Start of Block

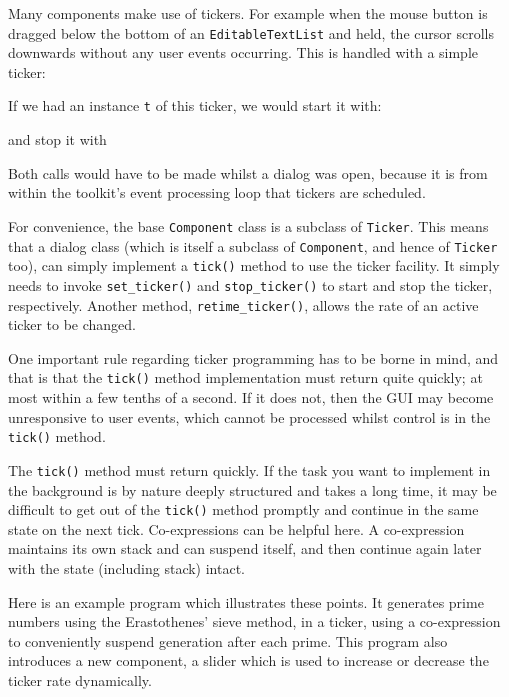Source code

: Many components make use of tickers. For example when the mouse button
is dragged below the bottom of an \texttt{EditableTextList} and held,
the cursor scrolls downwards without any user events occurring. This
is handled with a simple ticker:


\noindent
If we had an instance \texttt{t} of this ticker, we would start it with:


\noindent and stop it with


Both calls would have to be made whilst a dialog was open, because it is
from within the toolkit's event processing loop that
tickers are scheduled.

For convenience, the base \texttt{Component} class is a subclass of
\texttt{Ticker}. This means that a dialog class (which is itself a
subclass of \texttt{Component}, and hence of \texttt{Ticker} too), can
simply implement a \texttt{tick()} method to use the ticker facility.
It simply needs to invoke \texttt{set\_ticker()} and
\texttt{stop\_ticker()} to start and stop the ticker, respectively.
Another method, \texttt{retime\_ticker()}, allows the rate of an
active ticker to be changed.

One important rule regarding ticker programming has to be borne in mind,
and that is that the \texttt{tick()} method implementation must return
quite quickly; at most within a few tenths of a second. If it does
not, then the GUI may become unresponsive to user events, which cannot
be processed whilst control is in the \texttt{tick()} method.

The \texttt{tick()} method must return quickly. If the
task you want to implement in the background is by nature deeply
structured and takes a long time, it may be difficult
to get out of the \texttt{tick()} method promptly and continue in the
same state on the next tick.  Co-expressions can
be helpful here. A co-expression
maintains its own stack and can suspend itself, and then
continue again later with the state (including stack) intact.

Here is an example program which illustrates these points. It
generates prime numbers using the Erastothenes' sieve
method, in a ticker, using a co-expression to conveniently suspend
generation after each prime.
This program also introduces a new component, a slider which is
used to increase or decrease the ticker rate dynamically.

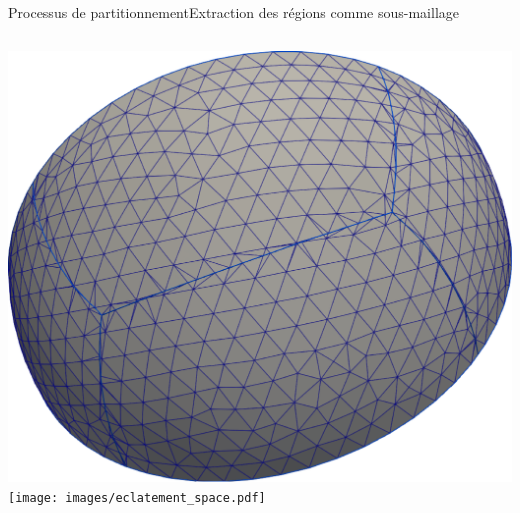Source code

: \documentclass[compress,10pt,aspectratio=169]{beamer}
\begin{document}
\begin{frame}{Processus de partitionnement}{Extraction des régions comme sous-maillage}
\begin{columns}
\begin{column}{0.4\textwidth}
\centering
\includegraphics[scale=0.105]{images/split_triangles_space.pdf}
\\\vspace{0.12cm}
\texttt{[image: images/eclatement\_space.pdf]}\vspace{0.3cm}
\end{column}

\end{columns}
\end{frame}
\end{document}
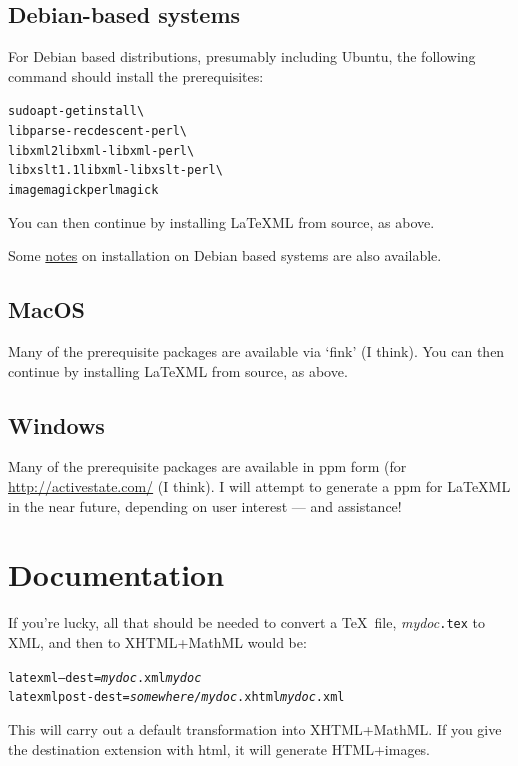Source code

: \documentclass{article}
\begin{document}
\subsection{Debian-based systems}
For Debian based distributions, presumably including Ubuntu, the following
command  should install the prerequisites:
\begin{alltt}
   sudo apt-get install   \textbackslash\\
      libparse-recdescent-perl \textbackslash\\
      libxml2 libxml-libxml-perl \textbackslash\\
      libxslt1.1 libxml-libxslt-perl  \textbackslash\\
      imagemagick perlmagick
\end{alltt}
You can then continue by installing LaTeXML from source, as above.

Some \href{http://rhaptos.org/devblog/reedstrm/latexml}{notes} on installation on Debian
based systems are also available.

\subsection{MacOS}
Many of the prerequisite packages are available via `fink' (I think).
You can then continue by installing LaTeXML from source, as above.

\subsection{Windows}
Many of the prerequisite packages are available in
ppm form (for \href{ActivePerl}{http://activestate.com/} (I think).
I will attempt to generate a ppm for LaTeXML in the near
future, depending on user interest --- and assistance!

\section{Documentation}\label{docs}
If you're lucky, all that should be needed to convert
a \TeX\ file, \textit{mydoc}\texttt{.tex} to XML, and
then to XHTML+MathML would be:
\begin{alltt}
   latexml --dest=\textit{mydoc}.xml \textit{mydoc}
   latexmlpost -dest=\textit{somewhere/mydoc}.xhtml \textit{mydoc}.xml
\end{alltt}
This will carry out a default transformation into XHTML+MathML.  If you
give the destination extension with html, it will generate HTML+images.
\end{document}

End of Block

#### ACTIVITY:
Return each line of the data above that includes the word "prime".

#### SOLUTION BELOW:
generates prime numbers using the Erastothenes' sieve
generation after each prime.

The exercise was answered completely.